Llegué a ti convencido de mí mismo.

Cuando llegué a ti estaba convencido de tener un
beso en cada labio
y un dolor en cada daño.

Te cogí las manos para contarte mi derrota
como si fuera lo que es,
y dentro de tus ojos,
dentro del olor de tus pupilas,
en esa franja de tiempo que ya no es tiempo,
me di cuenta de que no tenía nada que contar.

Nada que no pudieras asimilar con creces.

Así de sencillo me di cuenta de que el daño estaba hecho,
pero no había ningún dolor.

En tus ojos vi una pistola apuntando a mi sien.

En tus ojos vi que podías comprenderlo todo sin esfuerzo.

En tus ojos vi que podíamos amarnos como perros
si eso fuera algo.

Que podíamos golpearnos perdiendo el sentido,
podíamos llegar tan lejos como quisiéramos.

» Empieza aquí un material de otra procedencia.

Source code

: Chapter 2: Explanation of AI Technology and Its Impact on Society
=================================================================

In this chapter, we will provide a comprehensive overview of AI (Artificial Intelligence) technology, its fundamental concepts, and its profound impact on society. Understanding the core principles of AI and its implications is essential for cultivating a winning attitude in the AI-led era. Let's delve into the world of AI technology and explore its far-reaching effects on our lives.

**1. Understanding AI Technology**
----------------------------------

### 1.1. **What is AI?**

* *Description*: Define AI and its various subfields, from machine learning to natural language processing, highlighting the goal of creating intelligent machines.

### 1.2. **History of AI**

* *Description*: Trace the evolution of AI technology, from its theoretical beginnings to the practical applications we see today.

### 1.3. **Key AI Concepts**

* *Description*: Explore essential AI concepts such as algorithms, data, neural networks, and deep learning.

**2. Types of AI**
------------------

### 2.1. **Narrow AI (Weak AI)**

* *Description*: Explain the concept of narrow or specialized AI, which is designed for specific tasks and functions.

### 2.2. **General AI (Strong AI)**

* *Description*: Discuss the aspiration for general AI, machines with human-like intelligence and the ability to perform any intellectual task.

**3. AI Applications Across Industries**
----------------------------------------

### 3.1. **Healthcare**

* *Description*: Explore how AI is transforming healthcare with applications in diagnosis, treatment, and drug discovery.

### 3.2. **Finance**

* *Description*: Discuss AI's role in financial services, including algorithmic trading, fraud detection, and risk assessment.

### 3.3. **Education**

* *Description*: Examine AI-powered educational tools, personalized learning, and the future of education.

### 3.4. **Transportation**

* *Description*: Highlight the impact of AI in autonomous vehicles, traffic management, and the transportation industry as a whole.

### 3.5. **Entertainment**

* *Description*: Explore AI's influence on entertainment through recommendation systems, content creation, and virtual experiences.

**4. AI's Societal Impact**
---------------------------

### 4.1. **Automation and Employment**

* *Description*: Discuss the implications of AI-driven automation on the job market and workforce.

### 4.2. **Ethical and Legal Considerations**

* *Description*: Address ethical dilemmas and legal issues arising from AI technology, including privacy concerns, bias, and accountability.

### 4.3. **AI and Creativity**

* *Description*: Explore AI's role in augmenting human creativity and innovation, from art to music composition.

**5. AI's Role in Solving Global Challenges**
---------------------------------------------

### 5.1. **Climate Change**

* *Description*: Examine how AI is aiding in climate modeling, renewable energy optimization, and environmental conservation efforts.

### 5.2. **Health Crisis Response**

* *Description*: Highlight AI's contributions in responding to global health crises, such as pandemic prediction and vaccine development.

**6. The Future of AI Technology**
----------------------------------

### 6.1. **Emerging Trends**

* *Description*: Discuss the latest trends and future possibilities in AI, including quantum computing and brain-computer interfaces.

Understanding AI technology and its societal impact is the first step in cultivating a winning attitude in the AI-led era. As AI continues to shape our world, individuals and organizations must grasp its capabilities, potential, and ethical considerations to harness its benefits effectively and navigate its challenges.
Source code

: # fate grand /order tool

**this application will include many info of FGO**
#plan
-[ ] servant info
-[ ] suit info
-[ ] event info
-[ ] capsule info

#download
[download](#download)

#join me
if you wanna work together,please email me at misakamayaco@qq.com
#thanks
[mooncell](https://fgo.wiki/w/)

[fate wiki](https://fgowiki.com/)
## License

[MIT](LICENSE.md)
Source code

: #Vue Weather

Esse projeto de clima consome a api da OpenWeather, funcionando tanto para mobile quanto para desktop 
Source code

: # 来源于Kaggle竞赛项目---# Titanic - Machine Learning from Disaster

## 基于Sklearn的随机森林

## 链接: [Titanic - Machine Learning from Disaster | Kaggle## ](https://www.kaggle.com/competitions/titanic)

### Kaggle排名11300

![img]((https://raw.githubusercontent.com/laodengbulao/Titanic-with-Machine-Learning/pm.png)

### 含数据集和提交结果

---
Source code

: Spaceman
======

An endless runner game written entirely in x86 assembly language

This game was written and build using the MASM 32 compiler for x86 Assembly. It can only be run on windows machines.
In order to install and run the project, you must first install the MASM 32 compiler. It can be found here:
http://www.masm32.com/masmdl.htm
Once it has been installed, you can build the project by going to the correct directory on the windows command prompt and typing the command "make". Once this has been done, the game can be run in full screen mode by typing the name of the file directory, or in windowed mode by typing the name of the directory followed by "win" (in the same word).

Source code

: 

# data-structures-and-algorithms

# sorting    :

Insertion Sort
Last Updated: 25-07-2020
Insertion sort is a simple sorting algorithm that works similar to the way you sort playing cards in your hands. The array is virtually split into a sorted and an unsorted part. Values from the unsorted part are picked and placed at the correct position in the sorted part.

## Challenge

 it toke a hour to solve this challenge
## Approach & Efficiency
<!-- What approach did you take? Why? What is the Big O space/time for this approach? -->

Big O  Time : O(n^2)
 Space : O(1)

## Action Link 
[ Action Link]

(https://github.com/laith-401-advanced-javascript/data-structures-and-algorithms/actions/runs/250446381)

Comprendí que eres capaz de acompañarme en mi derrota
hasta que hoy no queden guerras santas que librar, comprendí
que eres capaz de ir conmigo allí donde mi
ignorancia
quiera llevarme. Comprendí toda la huída, todo el dolor,
todo el camino. Mi camino.

Comprendí que lo harás por mí,
que tú has comprendido ya, pero yo no.

Comprendí por qué las tardes con la cerveza,
por qué los días persiguiendo el sueño de no acabar nunca,
por qué me miras cuando bebo como si no hubiera mañana alguno.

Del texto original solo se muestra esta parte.